Making BHTTPSerializer compliant to known-length messages #26

ArnaudLcm · 2024-12-23T17:39:27Z

Motivation:

As defined in RFC9292, you can choose to use either the known-length format or an indeterminate-length format. The purpose of this PR is to give the possibility for users to use the known-length format.

Modifications:

Finite State Machine (FSM): Added an FSM to the serializer to define allowed state transitions. This prevents invalid sequences, such as having a Body HTTP Part followed by a Header HTTP Part.
BHTTPSerializer: Introduced a flag within BHTTPSerializer to determine whether the known-length or indeterminate-length format will be used.
Serialization of Known-Length Sections: Added methods to BHTTPSerializer specifically for serializing known-length sections.
Unit-tests: I updated unit tests to cover scenarios where we have out-of-order HTTP parts but also to verify the known-length implementation.

Design Choices:

Buffer Reference: The output buffer is kept as a reference to optimize performance. Copying the entire buffer at the end of the serialization would be inefficient.
Inlining serializeContentChunk: I inlined the serializeContentChunk function to minimize overhead from function prologues and epilogues, as it is expected to be used frequently.
Buffers for Known-Length Format: For known-length formats, two buffers were introduced: chunkBuffer and fieldSectionBuffer. These buffers are used when the request/response consists of multiple parts. I did some researchs to find what could be the optimal initial capacities for those 2 buffers. I found out that I could set them to 500 and 700, respectively, based on data from the following sources:
- SPDY Whitepaper for header field sizes: https://www.chromium.org/spdy/spdy-whitepaper
- Arxiv paper on HTTP body size for body content size: https://arxiv.org/pdf/1405.2330
  (If needed, I can provide more details on how these values were derived.)
  However, as underlined in the ByteBuffer implementation: https://github.com/apple/swift-nio/blob/main/Sources/NIOCore/ByteBuffer-core.swift, the initial capacity is set to: let newCapacity = capacity == 0 ? 0 : capacity.nextPowerOf2ClampedToMax().

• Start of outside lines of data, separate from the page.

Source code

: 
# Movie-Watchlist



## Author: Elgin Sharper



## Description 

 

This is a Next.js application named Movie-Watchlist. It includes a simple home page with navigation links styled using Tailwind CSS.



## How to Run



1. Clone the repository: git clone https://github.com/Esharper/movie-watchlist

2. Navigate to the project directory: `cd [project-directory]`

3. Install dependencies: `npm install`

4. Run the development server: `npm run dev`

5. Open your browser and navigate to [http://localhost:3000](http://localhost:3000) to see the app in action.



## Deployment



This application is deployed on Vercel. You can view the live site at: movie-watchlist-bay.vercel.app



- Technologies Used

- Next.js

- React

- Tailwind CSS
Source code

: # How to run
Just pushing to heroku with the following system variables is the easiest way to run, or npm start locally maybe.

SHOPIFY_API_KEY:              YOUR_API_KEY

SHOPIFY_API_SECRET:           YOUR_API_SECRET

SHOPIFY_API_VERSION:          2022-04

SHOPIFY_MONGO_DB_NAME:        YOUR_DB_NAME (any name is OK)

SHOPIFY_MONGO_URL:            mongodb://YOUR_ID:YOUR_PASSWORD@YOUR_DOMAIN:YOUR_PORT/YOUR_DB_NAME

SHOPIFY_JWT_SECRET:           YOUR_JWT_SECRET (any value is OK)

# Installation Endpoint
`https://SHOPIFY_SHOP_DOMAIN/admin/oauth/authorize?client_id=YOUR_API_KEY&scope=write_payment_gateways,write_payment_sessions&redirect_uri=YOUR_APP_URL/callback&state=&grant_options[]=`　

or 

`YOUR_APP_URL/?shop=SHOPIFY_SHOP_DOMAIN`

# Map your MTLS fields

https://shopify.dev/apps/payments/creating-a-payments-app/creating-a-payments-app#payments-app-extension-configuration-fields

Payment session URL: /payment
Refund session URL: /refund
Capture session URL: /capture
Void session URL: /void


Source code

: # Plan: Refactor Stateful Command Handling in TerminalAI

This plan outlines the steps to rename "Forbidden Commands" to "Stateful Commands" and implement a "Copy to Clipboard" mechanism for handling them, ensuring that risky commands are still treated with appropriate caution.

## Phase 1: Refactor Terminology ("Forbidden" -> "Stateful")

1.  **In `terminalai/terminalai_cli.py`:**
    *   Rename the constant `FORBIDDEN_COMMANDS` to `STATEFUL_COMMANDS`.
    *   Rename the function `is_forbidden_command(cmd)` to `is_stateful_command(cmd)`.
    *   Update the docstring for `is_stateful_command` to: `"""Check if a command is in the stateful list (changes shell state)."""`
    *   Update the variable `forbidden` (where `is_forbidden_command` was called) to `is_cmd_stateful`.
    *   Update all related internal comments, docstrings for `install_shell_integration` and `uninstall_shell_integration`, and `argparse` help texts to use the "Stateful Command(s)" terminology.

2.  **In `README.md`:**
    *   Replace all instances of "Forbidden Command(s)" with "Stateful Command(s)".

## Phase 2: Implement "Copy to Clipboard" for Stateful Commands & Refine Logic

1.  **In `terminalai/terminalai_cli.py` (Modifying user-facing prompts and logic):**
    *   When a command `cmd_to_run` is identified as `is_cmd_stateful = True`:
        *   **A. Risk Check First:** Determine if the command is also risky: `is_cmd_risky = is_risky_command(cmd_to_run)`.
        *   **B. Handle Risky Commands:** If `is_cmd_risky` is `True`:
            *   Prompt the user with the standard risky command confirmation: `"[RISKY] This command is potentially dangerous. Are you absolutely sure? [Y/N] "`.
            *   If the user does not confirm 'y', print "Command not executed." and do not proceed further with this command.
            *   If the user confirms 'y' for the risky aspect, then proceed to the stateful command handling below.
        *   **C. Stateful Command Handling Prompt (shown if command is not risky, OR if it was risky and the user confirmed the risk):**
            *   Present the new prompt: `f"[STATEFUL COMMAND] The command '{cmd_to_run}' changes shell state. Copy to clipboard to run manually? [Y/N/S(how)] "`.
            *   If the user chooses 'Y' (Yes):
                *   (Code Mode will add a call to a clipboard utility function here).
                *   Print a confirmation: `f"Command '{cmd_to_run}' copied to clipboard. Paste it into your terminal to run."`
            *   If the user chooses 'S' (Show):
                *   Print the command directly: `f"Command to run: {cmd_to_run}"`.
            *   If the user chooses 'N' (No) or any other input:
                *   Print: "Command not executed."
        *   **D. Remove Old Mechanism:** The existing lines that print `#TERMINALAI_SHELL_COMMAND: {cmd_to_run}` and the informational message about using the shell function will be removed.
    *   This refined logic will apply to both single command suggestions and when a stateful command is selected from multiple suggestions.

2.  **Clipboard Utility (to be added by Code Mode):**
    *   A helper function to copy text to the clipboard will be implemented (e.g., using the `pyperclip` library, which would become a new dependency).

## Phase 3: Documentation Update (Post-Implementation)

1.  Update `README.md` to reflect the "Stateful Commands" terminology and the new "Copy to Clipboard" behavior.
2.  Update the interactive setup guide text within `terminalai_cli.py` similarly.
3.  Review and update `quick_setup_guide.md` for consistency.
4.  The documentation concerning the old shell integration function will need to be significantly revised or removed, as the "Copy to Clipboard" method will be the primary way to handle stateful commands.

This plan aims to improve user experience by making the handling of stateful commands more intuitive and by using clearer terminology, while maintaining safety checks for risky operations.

Therefore, I decided to not use those values as it would very likely to be way too much. Given this, I opted to rely on the first size encountered when initializing the two buffers.
FSM Transition Definitions: The state transition definitions in the FSM are declared as static, with the intention that these definitions will be placed in the data section of the compiled binary. This should save memory but as I only used Swift for a couple of days now, I prefer to take distance. I tried to verify this by reviewing the assembly output here: https://godbolt.org/z/s88Kaxqn8 but I wasn't able to confirm with certainty due to the noise in the output.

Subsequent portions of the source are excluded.